Intra-African Pentecostalism and the dynamics of power: the Living Faith Church worldwide (Winners’ Chapel) in Cameroon, 1996-2016.
Item Status
Embargo End Date
Date
Authors
Chewachong, Amos Bongadu
Abstract
The embeddedness of Pentecostal/Charismatic tenets within contemporary global
frameworks of transnational power reveals the ability of religion to shape the
sociocultural and spiritual experiences of people on the move from one place to
another. For this reason, sociologists of religion and scholars of World Christianity
have noted the rapid missionary expansion of African Pentecostal/Charismatic
movements to the northern hemisphere. Some have even referred to the missionary
work of non-western forms of Christianity in the western world as the
‘Southernisation of European Christianity’. But if the aggressive strategies adopted
by African Pentecostal/Charismatic churches in the western diaspora are intended to
reawaken Christianity in Europe, what then is the motivation for intra-African
Pentecostal/Charismatic movements in traversing national boundaries, with their
distinctive version of the Christian faith, making Africa a theatre in which Christian
missionaries are both sent and received? This thesis examines the intra-African
missionary praxis of a highly influential Nigerian Pentecostal/Charismatic church,
the Winners’ Chapel, and its accompanying power dynamics in Cameroon from 1996
to 2016. Using a qualitative research approach, the study examines the character of
transnational Pentecostal/Charismatic movements in Africa, using Winners’ Chapel
in Cameroon as a case study.
After an investigation of the emergence of the church, the study examines the
various strategies used to achieve and maintain control of the mother church in
Nigeria over its daughter church in Cameroon, such as the deployment of Nigerian
missionaries, the use of Nigerian-defined Winners’ Chapel tenets in Cameroon, the
place of sermons and testimonies, and the role of the media. The thesis studies the
conflicts of loyalty and contestations that emerge between Nigerian Winners’ Chapel
missionaries to Cameroon and their Cameroonian colleagues in Cameroon. It
concludes with an assessment of how far Winners’ Chapel can be said to contribute
to the provision of social capital and empowerment in Cameroon.

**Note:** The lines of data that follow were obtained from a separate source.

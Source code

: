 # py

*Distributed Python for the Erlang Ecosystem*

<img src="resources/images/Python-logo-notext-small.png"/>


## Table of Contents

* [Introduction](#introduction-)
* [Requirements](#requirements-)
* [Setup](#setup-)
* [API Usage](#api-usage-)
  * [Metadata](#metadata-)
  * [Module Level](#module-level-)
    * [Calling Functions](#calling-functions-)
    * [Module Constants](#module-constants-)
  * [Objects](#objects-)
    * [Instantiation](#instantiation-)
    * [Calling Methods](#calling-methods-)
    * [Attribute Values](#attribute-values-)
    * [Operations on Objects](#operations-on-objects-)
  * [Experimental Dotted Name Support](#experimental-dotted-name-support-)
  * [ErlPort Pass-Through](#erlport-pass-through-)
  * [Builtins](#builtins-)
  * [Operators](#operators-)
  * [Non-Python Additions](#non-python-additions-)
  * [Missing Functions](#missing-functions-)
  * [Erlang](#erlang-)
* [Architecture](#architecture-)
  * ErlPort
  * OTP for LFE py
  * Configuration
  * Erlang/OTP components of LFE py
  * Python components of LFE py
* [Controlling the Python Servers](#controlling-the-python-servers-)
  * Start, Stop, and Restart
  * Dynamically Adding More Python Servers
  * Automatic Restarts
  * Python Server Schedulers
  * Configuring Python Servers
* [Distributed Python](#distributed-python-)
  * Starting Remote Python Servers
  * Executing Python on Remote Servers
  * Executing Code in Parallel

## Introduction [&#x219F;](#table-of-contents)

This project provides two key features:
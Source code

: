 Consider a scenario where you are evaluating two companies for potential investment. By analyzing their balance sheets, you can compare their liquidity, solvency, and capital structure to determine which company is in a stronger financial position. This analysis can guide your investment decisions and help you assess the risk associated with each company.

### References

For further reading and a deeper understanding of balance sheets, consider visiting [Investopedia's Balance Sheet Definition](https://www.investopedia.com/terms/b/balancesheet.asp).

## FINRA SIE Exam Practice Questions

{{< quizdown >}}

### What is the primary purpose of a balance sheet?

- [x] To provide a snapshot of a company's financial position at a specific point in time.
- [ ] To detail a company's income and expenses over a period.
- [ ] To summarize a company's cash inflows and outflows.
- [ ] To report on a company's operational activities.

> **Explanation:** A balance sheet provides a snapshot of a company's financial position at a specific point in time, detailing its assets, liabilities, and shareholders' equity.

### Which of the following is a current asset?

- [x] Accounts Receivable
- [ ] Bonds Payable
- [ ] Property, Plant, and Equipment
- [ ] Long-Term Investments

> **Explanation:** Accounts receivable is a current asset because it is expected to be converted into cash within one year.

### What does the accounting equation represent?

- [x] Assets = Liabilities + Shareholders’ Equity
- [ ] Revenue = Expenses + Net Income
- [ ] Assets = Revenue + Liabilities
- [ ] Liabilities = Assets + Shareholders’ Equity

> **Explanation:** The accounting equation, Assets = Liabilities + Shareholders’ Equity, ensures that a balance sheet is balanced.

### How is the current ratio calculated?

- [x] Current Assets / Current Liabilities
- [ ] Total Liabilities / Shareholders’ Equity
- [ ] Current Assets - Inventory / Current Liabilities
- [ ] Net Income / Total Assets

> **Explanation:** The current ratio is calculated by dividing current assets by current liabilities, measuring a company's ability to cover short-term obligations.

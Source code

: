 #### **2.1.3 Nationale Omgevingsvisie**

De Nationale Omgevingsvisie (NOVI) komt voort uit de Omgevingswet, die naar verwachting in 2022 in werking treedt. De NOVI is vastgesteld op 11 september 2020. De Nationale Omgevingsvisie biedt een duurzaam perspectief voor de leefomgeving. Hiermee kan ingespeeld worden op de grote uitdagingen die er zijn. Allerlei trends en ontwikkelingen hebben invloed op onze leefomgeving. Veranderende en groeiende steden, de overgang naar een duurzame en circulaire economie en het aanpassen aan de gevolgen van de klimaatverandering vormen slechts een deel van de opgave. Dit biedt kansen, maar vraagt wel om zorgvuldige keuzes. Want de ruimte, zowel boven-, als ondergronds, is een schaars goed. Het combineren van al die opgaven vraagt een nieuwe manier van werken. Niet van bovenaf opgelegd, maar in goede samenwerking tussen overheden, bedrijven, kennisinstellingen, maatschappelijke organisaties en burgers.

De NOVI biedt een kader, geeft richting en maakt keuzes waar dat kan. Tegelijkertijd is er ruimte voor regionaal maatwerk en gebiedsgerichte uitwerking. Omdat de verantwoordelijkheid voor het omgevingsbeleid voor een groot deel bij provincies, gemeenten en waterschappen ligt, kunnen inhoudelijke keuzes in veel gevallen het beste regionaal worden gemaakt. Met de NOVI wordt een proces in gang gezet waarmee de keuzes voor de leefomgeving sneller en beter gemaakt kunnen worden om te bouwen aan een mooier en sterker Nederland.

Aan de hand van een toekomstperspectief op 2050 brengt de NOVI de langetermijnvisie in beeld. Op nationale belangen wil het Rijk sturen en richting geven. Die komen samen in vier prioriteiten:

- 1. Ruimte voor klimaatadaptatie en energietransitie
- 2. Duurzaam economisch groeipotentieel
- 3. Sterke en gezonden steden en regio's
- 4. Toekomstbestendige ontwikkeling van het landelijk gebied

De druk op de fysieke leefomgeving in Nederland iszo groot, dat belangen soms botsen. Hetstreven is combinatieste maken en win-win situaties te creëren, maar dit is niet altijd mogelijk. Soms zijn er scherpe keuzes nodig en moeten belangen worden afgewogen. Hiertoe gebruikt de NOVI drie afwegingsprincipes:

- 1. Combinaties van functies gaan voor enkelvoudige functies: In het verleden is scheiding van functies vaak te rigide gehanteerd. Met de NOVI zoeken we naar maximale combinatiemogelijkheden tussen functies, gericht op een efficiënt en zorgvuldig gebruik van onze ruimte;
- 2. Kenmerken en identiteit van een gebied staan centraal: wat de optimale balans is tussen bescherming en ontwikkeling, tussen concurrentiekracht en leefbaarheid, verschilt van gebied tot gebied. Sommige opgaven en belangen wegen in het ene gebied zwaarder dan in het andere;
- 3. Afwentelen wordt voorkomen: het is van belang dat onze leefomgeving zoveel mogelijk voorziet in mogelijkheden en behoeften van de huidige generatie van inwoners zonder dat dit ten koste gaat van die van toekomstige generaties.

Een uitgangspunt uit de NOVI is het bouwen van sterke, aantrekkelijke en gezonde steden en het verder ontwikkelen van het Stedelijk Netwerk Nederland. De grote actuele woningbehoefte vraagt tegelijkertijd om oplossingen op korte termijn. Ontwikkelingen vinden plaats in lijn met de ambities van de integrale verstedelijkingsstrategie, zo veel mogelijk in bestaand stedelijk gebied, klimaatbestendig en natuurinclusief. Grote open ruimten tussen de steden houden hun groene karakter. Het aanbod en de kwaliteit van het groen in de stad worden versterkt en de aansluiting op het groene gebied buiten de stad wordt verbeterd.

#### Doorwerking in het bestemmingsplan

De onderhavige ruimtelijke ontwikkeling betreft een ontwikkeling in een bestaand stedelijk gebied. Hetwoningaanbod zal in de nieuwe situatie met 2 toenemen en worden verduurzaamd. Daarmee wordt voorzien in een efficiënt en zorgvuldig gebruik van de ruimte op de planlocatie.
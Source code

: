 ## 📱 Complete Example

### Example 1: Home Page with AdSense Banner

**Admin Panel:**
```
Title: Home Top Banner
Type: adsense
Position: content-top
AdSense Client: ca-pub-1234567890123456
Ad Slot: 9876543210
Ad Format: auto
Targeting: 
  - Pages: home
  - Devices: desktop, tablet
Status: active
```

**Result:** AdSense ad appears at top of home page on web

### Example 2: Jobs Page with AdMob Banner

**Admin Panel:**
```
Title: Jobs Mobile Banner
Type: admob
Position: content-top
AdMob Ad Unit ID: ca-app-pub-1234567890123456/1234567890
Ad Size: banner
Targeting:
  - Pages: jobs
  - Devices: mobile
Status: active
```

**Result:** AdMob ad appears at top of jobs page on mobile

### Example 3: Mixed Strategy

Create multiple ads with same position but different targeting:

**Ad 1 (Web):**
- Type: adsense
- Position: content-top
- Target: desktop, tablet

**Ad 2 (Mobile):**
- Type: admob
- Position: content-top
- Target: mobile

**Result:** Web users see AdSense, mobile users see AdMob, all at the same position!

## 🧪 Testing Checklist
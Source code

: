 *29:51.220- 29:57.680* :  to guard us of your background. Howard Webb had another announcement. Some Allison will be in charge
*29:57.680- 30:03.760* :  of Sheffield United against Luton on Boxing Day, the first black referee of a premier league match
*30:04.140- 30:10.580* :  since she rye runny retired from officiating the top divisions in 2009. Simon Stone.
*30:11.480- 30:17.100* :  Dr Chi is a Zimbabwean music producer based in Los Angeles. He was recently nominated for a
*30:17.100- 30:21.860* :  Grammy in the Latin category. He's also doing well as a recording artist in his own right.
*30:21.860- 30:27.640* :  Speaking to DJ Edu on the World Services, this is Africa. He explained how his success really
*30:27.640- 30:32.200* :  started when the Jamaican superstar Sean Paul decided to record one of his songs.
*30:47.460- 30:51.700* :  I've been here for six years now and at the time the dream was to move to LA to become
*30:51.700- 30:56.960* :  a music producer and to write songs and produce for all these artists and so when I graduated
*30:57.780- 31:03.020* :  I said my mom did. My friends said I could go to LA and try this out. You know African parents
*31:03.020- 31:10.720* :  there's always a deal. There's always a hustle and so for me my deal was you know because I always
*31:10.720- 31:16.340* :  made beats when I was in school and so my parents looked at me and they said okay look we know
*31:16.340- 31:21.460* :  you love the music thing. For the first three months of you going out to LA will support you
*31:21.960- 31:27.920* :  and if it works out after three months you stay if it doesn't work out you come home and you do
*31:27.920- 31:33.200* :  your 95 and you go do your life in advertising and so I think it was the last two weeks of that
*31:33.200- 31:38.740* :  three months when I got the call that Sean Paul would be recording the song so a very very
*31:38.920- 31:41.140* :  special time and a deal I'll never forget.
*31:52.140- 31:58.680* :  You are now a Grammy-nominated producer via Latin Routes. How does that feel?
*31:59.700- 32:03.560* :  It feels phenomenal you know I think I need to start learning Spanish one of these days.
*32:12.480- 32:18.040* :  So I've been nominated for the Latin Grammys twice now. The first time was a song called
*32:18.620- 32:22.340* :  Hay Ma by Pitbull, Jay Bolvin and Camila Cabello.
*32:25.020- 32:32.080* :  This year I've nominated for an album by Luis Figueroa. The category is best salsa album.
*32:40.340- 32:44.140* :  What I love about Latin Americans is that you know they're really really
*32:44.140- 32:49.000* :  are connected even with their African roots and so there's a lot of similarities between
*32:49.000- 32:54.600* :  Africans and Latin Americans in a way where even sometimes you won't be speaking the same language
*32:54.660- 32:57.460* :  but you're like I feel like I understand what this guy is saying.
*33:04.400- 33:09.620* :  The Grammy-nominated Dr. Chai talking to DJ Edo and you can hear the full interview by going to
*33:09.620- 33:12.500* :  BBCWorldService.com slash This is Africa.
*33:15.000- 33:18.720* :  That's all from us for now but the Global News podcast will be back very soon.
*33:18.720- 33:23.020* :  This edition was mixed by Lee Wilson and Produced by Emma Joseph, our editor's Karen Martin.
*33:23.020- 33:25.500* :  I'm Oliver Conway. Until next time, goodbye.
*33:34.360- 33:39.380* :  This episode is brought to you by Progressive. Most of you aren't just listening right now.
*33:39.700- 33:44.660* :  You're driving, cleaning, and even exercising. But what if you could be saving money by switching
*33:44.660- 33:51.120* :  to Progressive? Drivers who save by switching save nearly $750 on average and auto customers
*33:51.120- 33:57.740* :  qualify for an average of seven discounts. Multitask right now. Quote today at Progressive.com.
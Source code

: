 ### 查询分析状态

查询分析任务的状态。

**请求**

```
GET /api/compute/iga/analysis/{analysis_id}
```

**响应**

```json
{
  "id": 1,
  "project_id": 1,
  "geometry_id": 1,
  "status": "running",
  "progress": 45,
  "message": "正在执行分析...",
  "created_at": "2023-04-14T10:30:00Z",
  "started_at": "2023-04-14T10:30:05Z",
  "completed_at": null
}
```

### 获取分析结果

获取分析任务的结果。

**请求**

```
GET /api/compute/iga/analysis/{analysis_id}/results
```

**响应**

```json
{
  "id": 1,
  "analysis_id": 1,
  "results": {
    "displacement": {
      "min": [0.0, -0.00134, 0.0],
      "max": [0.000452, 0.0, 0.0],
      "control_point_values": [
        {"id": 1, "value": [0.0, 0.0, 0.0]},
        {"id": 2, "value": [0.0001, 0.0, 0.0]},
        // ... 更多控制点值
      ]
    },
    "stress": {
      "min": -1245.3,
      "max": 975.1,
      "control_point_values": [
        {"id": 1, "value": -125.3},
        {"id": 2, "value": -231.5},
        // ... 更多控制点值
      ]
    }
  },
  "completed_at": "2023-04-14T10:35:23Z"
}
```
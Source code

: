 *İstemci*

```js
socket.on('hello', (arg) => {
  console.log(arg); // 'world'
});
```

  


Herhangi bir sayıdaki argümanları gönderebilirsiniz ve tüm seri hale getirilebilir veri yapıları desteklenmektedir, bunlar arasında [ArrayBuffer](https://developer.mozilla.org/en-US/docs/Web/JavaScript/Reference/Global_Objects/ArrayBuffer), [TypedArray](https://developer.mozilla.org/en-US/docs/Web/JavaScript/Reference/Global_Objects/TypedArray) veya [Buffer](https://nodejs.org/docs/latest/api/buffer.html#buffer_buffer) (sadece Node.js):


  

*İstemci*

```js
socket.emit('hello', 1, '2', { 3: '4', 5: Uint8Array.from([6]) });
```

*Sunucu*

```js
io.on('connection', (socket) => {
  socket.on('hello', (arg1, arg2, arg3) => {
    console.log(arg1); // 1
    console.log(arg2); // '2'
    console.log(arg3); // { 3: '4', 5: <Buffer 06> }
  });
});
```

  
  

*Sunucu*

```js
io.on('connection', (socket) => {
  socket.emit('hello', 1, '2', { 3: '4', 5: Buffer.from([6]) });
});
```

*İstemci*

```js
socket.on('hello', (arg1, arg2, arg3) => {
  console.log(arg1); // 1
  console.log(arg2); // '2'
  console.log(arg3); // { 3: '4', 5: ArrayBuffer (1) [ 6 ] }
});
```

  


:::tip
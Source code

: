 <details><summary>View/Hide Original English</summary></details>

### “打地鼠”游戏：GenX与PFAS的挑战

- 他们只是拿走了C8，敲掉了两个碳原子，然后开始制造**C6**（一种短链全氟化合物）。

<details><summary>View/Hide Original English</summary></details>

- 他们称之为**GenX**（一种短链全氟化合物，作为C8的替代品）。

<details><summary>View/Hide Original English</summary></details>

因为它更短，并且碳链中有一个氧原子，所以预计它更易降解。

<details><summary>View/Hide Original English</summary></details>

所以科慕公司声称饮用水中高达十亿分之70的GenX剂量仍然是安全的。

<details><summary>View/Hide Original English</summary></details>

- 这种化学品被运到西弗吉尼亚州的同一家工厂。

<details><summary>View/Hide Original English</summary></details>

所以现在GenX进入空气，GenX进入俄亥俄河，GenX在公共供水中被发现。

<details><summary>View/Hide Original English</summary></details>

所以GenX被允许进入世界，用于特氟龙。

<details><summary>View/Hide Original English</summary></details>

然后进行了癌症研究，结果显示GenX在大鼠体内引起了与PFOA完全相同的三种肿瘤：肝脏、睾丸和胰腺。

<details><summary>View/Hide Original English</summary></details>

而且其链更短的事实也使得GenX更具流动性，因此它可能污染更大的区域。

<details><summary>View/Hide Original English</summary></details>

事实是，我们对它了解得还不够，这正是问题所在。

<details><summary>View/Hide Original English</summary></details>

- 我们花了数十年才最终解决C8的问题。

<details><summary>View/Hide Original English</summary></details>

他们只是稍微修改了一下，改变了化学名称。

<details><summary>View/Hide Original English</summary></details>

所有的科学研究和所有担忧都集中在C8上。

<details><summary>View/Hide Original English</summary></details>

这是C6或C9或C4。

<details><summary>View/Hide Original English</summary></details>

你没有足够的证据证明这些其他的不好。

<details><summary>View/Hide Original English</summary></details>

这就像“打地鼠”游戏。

The findings in this study provide a significant and original contribution to the
understanding of how power dynamics can operate within complex relationships
between transnational Pentecostal/Charismatic actors (missionaries), and their
receiving countries colleagues in the continent of Africa. It also contributes to the
literature on African Pentecostalism but offers fresh insights into the encounters,
contestations, and resistance that emerge between ‘founder-owners’ and recruited
workers of intra-African Pentecostal/Charismatic Movements. By appropriating
international relations concepts such as Joseph Nye’s ideas of ‘soft power’ and
concepts in the sociology of religion such as Peggy Levitt’s ‘remittances’,
popularised by Afe Adogame, the study potentially unveils the nexus between
international relations, the sociology of religion and development within
Pentecostalist transnational discourses in Africa.